It is not until yesterday did I read My Paris Kitchen book after it has been on my bookshelf for almost a week. I do not own the book though, I just happen to fall in love with culinary world lately (in term on finding inspirations for my food photography and yummy yet easy recipes) so I have been borrowing books from library.
Besides great recipes (I made two already recipes from this book already and due to limited ingredients I have, I adjusted some spices or other things to suit me), MPK offers a good insight and takes us through the journey of the author cooking life in Paris.
What intrigued me is the author, David Lebovitz, is not a Parisian, he is an American and it gives us another advantage of seeing Paris and its wonderful culinary culture through the eyes of the outsider. If someone does not come from that place but he feels he belongs in that society, what else can be better?

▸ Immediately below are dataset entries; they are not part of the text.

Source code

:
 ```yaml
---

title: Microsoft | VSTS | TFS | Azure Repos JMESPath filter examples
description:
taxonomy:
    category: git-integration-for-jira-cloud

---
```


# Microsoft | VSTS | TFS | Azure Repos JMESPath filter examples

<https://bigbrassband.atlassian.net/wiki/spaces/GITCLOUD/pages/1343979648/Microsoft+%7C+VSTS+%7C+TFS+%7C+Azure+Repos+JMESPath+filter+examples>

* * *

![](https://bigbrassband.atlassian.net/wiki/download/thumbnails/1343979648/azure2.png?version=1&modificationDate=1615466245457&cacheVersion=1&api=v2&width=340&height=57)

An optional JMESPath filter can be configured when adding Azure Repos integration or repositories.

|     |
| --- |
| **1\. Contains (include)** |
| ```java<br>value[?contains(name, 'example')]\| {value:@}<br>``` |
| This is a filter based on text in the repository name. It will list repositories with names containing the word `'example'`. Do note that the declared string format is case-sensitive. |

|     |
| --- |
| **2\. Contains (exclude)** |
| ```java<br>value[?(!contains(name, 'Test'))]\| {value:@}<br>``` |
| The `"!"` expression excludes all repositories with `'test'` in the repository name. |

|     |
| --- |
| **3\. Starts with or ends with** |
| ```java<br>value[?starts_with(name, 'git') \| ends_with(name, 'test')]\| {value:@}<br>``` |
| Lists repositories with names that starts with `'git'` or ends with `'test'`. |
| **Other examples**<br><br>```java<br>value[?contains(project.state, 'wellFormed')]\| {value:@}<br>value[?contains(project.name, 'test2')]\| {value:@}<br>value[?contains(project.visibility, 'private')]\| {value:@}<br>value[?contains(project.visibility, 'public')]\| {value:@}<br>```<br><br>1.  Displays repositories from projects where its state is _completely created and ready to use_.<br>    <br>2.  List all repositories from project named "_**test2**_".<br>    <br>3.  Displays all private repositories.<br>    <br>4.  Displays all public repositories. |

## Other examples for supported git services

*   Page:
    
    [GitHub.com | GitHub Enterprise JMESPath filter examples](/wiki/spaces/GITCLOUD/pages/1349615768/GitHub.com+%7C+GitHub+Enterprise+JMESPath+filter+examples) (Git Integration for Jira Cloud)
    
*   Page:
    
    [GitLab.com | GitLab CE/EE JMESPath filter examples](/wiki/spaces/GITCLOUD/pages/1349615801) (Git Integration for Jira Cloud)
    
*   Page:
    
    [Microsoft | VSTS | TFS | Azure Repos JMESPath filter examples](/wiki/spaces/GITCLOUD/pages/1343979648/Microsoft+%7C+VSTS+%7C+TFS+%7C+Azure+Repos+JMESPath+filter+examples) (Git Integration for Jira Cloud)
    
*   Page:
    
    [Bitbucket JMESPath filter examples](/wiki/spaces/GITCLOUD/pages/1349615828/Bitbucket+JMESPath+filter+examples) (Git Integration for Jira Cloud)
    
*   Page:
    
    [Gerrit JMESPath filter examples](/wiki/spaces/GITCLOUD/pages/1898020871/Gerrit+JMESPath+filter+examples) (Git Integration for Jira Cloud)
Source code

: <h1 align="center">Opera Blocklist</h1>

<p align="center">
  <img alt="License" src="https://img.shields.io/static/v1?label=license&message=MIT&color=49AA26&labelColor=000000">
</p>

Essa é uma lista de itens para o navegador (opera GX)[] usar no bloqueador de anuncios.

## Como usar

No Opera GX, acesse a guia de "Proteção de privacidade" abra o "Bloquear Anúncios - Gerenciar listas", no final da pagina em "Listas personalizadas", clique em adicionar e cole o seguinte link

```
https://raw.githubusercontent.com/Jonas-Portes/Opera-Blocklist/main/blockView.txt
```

In order to cook well, we need to know our ingredients (this is me speaking and honestly I still don’t know what I put in my food, I just do what it says in the recipes). Here in MPK, the author, explains some ingredients, not all in a fun easy way for us to understand its origin for example, its kind and his own recommendation of what to use where.
And the pictures? What made me borrow the book in the first place was its cover, they say don’t judge a book by its cover, but with this book, please do so. It is eye catching. I know that kind of pictures we can see it everywhere now especially for food photography. But look at it! I have no words to describe it . I know it is just someone, faceless, holding a skillet filled with nicely golden brown colored chicken parts just to make your mouth water and made us wander how on earth our cooked chicken never look like that?
Pictures are always better printed. Do not store them in your hard-disk or memory card or phone or your computer (I still do that, ups!). Print them made them visible. Put them in the book!! They will look so much better and tell more stories you can not describe with words. The photographer, Ed Anderson, worth mentioning here took remarkable pictures not only they catch readers’s eyes but also they tell stories from the writer/cooks’ view.
Great recipes, great stories, great pictures, great book.
Do you have any favorite recipes books that you love to share?